▶ What the exercise asks
Pick every line from the data below that contains the string "slices" and copy it.

Source texts of formatted documents:

==*==

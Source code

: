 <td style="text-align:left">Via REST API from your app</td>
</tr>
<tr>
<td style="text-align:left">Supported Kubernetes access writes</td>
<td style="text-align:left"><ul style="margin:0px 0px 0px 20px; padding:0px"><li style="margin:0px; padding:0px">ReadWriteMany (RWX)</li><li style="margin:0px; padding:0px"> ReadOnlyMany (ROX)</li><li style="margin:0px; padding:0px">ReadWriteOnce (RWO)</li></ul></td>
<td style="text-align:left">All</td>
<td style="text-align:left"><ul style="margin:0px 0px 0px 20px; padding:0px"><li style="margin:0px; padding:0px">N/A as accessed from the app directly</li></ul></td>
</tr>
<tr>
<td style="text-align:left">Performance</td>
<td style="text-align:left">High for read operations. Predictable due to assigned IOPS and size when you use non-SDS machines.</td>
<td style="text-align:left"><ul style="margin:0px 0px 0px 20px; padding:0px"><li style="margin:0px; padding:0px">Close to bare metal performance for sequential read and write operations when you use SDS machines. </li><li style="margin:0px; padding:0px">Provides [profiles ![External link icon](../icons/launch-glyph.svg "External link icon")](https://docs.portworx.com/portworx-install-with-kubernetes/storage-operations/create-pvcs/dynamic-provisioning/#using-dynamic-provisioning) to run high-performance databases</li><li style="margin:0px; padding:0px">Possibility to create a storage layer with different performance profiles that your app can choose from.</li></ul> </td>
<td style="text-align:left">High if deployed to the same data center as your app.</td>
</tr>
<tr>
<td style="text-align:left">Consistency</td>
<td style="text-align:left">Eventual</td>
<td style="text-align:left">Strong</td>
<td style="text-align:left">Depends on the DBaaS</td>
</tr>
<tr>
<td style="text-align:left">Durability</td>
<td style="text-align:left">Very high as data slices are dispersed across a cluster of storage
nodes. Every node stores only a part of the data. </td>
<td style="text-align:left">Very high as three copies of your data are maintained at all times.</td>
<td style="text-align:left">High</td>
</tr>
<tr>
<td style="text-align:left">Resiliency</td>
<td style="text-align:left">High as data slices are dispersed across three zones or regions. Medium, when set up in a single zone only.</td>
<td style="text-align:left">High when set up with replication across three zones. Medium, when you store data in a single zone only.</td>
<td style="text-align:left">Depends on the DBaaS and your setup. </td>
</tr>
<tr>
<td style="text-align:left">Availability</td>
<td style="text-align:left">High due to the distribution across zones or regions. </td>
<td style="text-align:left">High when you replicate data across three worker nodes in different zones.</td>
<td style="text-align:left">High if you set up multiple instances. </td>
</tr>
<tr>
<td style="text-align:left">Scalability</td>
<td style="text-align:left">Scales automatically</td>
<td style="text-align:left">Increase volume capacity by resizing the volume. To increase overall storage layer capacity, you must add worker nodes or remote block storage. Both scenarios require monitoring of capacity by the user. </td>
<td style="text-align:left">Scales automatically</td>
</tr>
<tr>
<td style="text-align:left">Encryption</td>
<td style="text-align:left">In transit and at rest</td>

==*==

▶ Expected output
<td style="text-align:left">Very high as data slices are dispersed across a cluster of storage
<td style="text-align:left">High as data slices are dispersed across three zones or regions. Medium, when set up in a single zone only.</td>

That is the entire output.